**What needs to be done**
Leave out the images and repeat the listing below without a single change.

**Data shown**
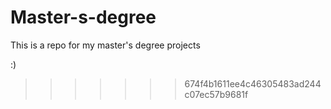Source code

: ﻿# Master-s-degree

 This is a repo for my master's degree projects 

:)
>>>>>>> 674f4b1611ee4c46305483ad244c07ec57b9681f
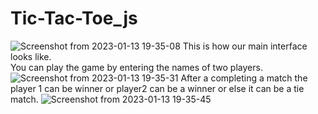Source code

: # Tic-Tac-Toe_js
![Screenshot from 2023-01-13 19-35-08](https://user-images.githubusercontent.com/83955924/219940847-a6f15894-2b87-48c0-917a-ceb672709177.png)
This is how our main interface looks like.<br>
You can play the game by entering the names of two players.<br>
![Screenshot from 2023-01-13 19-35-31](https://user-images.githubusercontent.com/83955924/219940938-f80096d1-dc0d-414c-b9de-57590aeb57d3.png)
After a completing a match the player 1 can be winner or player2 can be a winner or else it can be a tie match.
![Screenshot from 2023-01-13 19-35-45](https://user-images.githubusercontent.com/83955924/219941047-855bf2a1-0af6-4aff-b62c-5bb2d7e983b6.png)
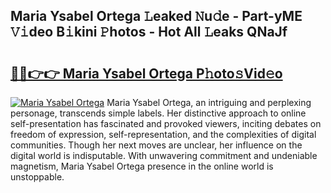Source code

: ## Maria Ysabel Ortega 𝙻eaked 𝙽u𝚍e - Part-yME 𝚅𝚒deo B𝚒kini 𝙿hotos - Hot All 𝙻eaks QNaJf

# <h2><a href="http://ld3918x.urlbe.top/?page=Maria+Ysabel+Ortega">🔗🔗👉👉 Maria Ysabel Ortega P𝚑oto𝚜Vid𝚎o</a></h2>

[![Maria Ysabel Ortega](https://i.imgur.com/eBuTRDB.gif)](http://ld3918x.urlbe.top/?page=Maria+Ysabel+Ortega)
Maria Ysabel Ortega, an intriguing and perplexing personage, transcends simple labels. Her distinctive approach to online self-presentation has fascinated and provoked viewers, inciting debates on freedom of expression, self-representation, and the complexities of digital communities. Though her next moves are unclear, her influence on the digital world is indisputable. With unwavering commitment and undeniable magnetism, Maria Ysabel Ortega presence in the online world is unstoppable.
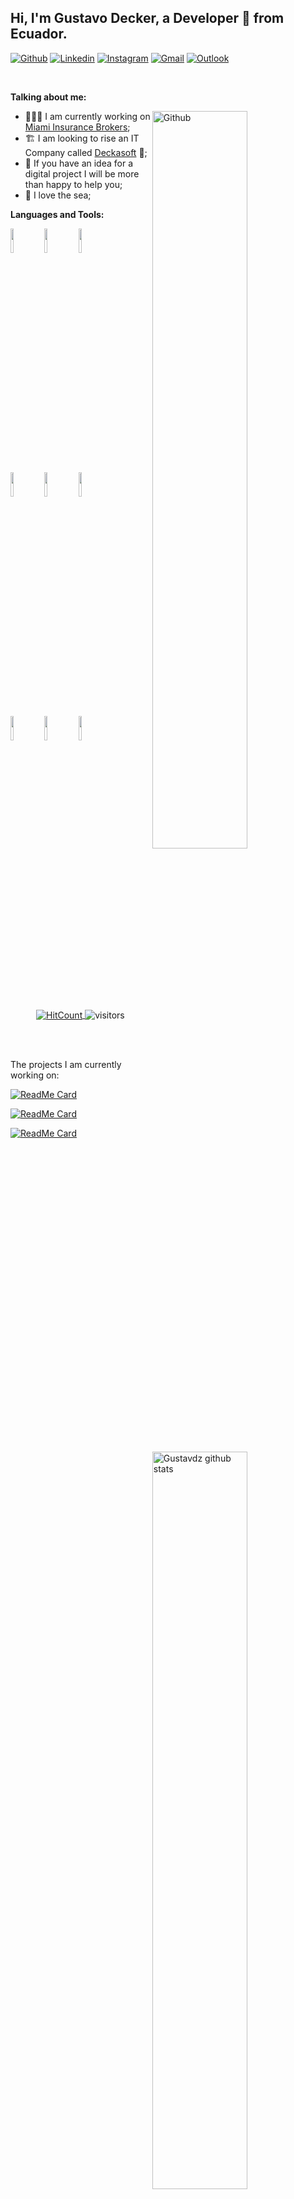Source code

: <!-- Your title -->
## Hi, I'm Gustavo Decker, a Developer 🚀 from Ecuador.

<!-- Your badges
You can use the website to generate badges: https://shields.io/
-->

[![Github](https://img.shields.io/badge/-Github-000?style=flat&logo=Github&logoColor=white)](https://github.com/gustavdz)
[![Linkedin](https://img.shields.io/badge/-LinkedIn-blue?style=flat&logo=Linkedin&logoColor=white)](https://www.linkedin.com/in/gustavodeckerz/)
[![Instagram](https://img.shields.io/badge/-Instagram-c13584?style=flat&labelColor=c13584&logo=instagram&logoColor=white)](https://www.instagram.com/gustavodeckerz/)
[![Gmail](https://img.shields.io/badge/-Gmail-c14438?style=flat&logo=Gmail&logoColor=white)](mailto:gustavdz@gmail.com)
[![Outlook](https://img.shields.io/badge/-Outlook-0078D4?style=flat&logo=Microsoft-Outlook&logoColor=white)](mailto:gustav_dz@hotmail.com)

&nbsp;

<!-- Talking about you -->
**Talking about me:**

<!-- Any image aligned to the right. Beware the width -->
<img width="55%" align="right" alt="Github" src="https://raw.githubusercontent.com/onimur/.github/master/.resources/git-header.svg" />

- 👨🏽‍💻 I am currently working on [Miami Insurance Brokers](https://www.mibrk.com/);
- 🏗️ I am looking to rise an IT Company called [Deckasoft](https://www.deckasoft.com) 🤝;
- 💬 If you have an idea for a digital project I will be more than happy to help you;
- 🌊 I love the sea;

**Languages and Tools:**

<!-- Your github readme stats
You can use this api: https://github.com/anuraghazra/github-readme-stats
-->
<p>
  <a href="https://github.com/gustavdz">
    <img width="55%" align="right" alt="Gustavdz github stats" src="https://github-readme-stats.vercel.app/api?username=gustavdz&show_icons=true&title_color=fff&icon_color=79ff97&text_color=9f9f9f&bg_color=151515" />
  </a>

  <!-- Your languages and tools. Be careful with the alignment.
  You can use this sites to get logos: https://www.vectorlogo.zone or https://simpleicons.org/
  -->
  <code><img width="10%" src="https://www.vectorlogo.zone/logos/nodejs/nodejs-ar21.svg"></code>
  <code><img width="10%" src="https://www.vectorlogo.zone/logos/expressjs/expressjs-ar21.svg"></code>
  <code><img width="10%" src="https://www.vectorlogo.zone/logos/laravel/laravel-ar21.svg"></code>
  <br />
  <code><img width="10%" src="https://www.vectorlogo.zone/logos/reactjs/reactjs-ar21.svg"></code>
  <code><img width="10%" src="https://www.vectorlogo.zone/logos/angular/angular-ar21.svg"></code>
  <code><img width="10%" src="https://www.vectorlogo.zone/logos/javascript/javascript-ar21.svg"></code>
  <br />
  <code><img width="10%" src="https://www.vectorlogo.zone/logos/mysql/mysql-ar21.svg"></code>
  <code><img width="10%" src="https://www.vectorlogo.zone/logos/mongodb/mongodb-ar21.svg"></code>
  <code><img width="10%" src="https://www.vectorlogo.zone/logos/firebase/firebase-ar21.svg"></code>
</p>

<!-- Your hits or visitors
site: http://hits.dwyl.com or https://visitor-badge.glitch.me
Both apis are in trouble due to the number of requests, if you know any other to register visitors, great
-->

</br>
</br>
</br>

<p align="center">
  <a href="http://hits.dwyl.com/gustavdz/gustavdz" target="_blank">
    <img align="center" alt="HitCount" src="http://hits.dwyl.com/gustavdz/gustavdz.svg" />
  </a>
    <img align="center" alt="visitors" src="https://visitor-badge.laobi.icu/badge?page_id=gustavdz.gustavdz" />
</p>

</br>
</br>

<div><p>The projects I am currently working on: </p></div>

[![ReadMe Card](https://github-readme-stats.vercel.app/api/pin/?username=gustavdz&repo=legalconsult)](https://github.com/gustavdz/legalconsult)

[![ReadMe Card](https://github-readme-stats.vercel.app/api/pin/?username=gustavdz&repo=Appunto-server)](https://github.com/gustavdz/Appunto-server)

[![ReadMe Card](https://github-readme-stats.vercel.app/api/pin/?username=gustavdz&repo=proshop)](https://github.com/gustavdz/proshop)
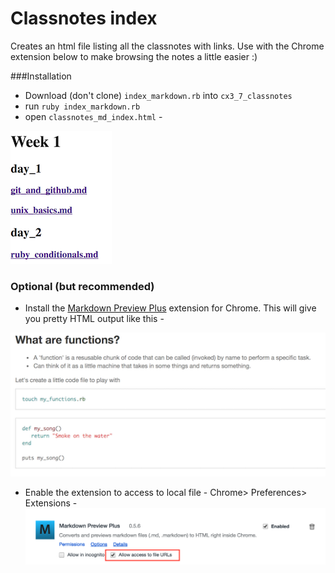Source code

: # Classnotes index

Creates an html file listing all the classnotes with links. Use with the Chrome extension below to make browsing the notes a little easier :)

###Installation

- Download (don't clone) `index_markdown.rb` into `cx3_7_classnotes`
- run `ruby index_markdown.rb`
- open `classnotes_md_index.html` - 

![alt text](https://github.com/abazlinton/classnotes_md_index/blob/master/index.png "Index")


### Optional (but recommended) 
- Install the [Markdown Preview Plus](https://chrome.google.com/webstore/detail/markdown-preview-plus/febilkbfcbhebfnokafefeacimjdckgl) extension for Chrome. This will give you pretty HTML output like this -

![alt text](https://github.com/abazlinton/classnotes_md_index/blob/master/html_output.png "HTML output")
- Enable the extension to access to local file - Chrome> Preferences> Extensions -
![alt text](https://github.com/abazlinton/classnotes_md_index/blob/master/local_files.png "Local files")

**Output**
Source code

: ﻿# Master-s-degree

 This is a repo for my master's degree projects 

:)
>>>>>>> 674f4b1611ee4c46305483ad244c07ec57b9681f
Source code

: # Tic-Tac-Toe_js
![Screenshot from 2023-01-13 19-35-08](https://user-images.githubusercontent.com/83955924/219940847-a6f15894-2b87-48c0-917a-ceb672709177.png)
This is how our main interface looks like.<br>
You can play the game by entering the names of two players.<br>
![Screenshot from 2023-01-13 19-35-31](https://user-images.githubusercontent.com/83955924/219940938-f80096d1-dc0d-414c-b9de-57590aeb57d3.png)
After a completing a match the player 1 can be winner or player2 can be a winner or else it can be a tie match.
![Screenshot from 2023-01-13 19-35-45](https://user-images.githubusercontent.com/83955924/219941047-855bf2a1-0af6-4aff-b62c-5bb2d7e983b6.png)
Source code

: ## Maria Ysabel Ortega 𝙻eaked 𝙽u𝚍e - Part-yME 𝚅𝚒deo B𝚒kini 𝙿hotos - Hot All 𝙻eaks QNaJf

# <h2><a href="http://ld3918x.urlbe.top/?page=Maria+Ysabel+Ortega">🔗🔗👉👉 Maria Ysabel Ortega P𝚑oto𝚜Vid𝚎o</a></h2>

[![Maria Ysabel Ortega](https://i.imgur.com/eBuTRDB.gif)](http://ld3918x.urlbe.top/?page=Maria+Ysabel+Ortega)
Maria Ysabel Ortega, an intriguing and perplexing personage, transcends simple labels. Her distinctive approach to online self-presentation has fascinated and provoked viewers, inciting debates on freedom of expression, self-representation, and the complexities of digital communities. Though her next moves are unclear, her influence on the digital world is indisputable. With unwavering commitment and undeniable magnetism, Maria Ysabel Ortega presence in the online world is unstoppable.
Source code

: <!-- Your title -->
## Hi, I'm Gustavo Decker, a Developer 🚀 from Ecuador.

<!-- Your badges
You can use the website to generate badges: https://shields.io/
-->

[![Github](https://img.shields.io/badge/-Github-000?style=flat&logo=Github&logoColor=white)](https://github.com/gustavdz)
[![Linkedin](https://img.shields.io/badge/-LinkedIn-blue?style=flat&logo=Linkedin&logoColor=white)](https://www.linkedin.com/in/gustavodeckerz/)
[![Instagram](https://img.shields.io/badge/-Instagram-c13584?style=flat&labelColor=c13584&logo=instagram&logoColor=white)](https://www.instagram.com/gustavodeckerz/)
[![Gmail](https://img.shields.io/badge/-Gmail-c14438?style=flat&logo=Gmail&logoColor=white)](mailto:gustavdz@gmail.com)
[![Outlook](https://img.shields.io/badge/-Outlook-0078D4?style=flat&logo=Microsoft-Outlook&logoColor=white)](mailto:gustav_dz@hotmail.com)

&nbsp;

<!-- Talking about you -->
**Talking about me:**

<!-- Any image aligned to the right. Beware the width -->
<img width="55%" align="right" alt="Github" src="https://raw.githubusercontent.com/onimur/.github/master/.resources/git-header.svg" />

- 👨🏽‍💻 I am currently working on [Miami Insurance Brokers](https://www.mibrk.com/);
- 🏗️ I am looking to rise an IT Company called [Deckasoft](https://www.deckasoft.com) 🤝;
- 💬 If you have an idea for a digital project I will be more than happy to help you;
- 🌊 I love the sea;

**Languages and Tools:**

<!-- Your github readme stats
You can use this api: https://github.com/anuraghazra/github-readme-stats
-->
<p>
  <a href="https://github.com/gustavdz">
    <img width="55%" align="right" alt="Gustavdz github stats" src="https://github-readme-stats.vercel.app/api?username=gustavdz&show_icons=true&title_color=fff&icon_color=79ff97&text_color=9f9f9f&bg_color=151515" />
  </a>

  <!-- Your languages and tools. Be careful with the alignment.
  You can use this sites to get logos: https://www.vectorlogo.zone or https://simpleicons.org/
  -->
  <code><img width="10%" src="https://www.vectorlogo.zone/logos/nodejs/nodejs-ar21.svg"></code>
  <code><img width="10%" src="https://www.vectorlogo.zone/logos/expressjs/expressjs-ar21.svg"></code>
  <code><img width="10%" src="https://www.vectorlogo.zone/logos/laravel/laravel-ar21.svg"></code>
  <br />
  <code><img width="10%" src="https://www.vectorlogo.zone/logos/reactjs/reactjs-ar21.svg"></code>
  <code><img width="10%" src="https://www.vectorlogo.zone/logos/angular/angular-ar21.svg"></code>
  <code><img width="10%" src="https://www.vectorlogo.zone/logos/javascript/javascript-ar21.svg"></code>
  <br />
  <code><img width="10%" src="https://www.vectorlogo.zone/logos/mysql/mysql-ar21.svg"></code>
  <code><img width="10%" src="https://www.vectorlogo.zone/logos/mongodb/mongodb-ar21.svg"></code>
  <code><img width="10%" src="https://www.vectorlogo.zone/logos/firebase/firebase-ar21.svg"></code>
</p>

<!-- Your hits or visitors
site: http://hits.dwyl.com or https://visitor-badge.glitch.me
Both apis are in trouble due to the number of requests, if you know any other to register visitors, great
-->

</br>
</br>
</br>

<p align="center">
  <a href="http://hits.dwyl.com/gustavdz/gustavdz" target="_blank">
    <img align="center" alt="HitCount" src="http://hits.dwyl.com/gustavdz/gustavdz.svg" />
  </a>
    <img align="center" alt="visitors" src="https://visitor-badge.laobi.icu/badge?page_id=gustavdz.gustavdz" />
</p>

</br>
</br>

<div><p>The projects I am currently working on: </p></div>

[![ReadMe Card](https://github-readme-stats.vercel.app/api/pin/?username=gustavdz&repo=legalconsult)](https://github.com/gustavdz/legalconsult)

[![ReadMe Card](https://github-readme-stats.vercel.app/api/pin/?username=gustavdz&repo=Appunto-server)](https://github.com/gustavdz/Appunto-server)

[![ReadMe Card](https://github-readme-stats.vercel.app/api/pin/?username=gustavdz&repo=proshop)](https://github.com/gustavdz/proshop)
Source code

: # Classnotes index

Creates an html file listing all the classnotes with links. Use with the Chrome extension below to make browsing the notes a little easier :)

###Installation

- Download (don't clone) `index_markdown.rb` into `cx3_7_classnotes`
- run `ruby index_markdown.rb`
- open `classnotes_md_index.html` - 

![alt text](https://github.com/abazlinton/classnotes_md_index/blob/master/index.png "Index")


### Optional (but recommended) 
- Install the [Markdown Preview Plus](https://chrome.google.com/webstore/detail/markdown-preview-plus/febilkbfcbhebfnokafefeacimjdckgl) extension for Chrome. This will give you pretty HTML output like this -

![alt text](https://github.com/abazlinton/classnotes_md_index/blob/master/html_output.png "HTML output")
- Enable the extension to access to local file - Chrome> Preferences> Extensions -
![alt text](https://github.com/abazlinton/classnotes_md_index/blob/master/local_files.png "Local files")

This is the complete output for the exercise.